Exporters
After a spider extracts data from web-page it's often necessary to store that data in a structured format for further analysis or processing.
qCrawl provides exporters that serialize scraped items and write them (streamed or buffered) to a destination.
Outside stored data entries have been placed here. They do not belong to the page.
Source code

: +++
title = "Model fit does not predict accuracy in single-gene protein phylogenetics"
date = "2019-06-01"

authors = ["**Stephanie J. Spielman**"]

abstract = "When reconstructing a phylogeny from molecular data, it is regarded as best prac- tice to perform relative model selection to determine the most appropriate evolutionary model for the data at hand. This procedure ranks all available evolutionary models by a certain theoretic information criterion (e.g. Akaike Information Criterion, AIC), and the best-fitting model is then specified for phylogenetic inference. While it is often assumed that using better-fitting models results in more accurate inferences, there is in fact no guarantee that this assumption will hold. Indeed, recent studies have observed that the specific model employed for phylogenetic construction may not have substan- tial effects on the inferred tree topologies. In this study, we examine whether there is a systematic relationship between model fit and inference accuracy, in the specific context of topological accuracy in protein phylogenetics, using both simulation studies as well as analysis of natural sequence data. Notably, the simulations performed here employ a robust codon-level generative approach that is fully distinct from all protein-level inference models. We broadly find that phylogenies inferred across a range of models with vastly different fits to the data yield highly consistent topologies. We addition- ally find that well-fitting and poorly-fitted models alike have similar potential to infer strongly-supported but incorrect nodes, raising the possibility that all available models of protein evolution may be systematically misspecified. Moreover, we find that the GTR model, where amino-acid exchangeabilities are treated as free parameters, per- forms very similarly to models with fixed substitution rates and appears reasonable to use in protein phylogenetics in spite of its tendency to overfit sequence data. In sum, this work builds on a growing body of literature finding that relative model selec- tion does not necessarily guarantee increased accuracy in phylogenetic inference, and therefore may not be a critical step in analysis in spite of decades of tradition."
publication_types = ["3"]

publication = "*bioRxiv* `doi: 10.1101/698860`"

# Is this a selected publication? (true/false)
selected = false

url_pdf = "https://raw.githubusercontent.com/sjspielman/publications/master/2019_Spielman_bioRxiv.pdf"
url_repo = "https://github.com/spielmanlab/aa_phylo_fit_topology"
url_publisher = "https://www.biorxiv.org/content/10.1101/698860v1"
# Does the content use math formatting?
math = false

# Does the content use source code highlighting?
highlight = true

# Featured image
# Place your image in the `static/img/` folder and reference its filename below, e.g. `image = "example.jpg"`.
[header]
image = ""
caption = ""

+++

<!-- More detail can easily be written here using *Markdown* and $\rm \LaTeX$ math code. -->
They can be used via the CLI or programmatically.
Format comparison:
| Format | Streaming | Best For | File Size |
|---|---|---|---|
| NDJSON | ✅ Yes | Large datasets, streaming pipelines | Medium |
| JSON | ❌ No | API responses, small datasets | Medium |
| CSV | ✅ Yes | Excel, data analysis, flat data | Small |
| XML | ❌ No | Legacy systems, SOAP APIs | Large |
Examples - CLI usage
JSON Lines (default)
# One JSON object per line (streaming-friendly, memory efficient)
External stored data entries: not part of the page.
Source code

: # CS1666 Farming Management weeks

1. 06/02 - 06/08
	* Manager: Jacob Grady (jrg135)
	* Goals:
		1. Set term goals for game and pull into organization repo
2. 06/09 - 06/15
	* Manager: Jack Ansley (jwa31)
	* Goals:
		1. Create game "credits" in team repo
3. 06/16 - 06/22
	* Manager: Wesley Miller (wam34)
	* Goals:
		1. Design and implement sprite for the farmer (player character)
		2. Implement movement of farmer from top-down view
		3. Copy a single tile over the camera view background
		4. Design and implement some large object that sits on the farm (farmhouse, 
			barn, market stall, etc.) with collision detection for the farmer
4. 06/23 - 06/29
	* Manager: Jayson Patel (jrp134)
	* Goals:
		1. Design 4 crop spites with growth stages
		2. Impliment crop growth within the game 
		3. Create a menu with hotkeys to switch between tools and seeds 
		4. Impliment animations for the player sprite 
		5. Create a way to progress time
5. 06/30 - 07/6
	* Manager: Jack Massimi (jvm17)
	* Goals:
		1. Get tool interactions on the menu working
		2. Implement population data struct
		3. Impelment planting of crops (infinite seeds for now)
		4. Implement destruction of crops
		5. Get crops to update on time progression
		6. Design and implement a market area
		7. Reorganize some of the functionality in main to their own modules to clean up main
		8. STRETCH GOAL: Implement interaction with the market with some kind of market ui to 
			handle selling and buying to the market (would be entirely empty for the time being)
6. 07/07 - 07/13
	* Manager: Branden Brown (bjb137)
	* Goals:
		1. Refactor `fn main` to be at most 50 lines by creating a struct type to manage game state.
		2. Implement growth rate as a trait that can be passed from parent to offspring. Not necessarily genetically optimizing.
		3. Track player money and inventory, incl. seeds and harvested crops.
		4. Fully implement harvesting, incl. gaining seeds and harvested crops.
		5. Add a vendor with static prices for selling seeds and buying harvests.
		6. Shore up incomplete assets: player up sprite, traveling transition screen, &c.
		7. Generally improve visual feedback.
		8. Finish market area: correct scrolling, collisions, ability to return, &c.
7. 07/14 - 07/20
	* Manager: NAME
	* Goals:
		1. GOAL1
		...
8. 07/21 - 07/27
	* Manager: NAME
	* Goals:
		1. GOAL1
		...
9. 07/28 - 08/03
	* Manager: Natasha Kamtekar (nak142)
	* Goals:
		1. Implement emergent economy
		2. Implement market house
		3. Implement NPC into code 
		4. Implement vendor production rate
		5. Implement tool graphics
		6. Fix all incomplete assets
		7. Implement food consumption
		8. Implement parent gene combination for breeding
qcrawl quotes_css_spider.py --export output.jsonl
# Or explicitly specify format
qcrawl quotes_css_spider.py --export output.jsonl --export-format ndjson
Output (output.jsonl):
{"url": "https://quotes.toscrape.com/", "text": "The world as we...", "author": "Albert Einstein", "tags": ["change", "world"]}
{"url": "https://quotes.toscrape.com/", "text": "It is our choices...", "author": "J.K. Rowling", "tags": ["abilities", "choices"]}
JSON (full array)
# All items in a single JSON array
qcrawl quotes_css_spider.py --export output.json --export-format json
Output (output.json):
[
{
"url": "https://quotes.toscrape.com/",
"text": "The world as we...",
"author": "Albert Einstein",
"tags": ["change", "world"]
},
{
"url": "https://quotes.toscrape.com/",
"text": "It is our choices...",
"author": "J.K. Rowling",
"tags": ["abilities", "choices"]
}
]
CSV
# Comma-separated values (works best with flat data structures)
qcrawl quotes_css_spider.py --export output.csv --export-format csv
Output (output.csv):
url,text,author,tags
https://quotes.toscrape.com/,"The world as we...",Albert Einstein,"['change', 'world']"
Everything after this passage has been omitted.